__TASK TO COMPLETE__
Would you please return the lines of the entries below starting at the line that has "Figure A-1: Recommended" and ending at the line that has "Create Test Data", both included, exactly as they are?

Stored items from a collection
____
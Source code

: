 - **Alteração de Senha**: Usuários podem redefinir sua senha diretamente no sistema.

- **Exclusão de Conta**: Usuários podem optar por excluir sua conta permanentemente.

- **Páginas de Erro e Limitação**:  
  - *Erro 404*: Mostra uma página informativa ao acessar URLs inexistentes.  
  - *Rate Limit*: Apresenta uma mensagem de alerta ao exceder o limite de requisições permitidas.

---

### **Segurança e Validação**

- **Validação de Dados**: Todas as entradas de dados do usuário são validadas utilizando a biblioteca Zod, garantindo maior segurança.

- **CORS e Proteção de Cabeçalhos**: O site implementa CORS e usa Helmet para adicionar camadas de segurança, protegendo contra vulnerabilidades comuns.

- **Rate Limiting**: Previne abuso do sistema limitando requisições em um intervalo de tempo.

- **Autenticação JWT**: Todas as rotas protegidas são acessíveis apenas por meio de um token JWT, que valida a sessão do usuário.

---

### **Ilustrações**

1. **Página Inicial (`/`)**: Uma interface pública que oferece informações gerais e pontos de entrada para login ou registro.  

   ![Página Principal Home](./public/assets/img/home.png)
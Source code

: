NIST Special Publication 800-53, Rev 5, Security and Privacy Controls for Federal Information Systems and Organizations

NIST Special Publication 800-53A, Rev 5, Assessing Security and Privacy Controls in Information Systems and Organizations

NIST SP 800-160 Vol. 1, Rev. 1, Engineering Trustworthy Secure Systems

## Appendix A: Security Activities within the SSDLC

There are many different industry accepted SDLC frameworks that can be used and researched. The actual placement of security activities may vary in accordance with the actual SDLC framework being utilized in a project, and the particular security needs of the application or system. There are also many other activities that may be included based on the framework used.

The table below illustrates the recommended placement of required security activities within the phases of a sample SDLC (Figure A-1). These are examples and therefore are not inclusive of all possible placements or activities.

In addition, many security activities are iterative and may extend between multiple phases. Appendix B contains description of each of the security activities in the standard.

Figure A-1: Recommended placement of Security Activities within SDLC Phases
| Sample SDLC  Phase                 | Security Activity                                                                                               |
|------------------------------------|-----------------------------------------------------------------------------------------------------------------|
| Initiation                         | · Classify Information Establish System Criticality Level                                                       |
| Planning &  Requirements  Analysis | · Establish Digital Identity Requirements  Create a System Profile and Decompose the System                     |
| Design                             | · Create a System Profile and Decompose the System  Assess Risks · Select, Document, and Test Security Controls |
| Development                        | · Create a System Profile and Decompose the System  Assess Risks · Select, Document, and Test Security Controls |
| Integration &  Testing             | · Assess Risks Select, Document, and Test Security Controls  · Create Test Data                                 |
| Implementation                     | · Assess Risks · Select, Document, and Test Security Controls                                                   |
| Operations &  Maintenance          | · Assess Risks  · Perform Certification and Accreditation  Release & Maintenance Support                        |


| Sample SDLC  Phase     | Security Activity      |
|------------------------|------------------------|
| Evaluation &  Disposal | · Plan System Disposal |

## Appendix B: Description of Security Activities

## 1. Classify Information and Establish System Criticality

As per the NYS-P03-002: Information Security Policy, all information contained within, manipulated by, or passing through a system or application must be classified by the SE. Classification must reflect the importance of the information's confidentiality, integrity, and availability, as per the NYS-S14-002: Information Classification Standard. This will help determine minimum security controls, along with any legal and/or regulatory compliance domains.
____
__WORKED SOLUTION__
Figure A-1: Recommended placement of Security Activities within SDLC Phases
| Sample SDLC  Phase                 | Security Activity                                                                                               |
|------------------------------------|-----------------------------------------------------------------------------------------------------------------|
| Initiation                         | · Classify Information Establish System Criticality Level                                                       |
| Planning &  Requirements  Analysis | · Establish Digital Identity Requirements  Create a System Profile and Decompose the System                     |
| Design                             | · Create a System Profile and Decompose the System  Assess Risks · Select, Document, and Test Security Controls |
| Development                        | · Create a System Profile and Decompose the System  Assess Risks · Select, Document, and Test Security Controls |
| Integration &  Testing             | · Assess Risks Select, Document, and Test Security Controls  · Create Test Data                                 |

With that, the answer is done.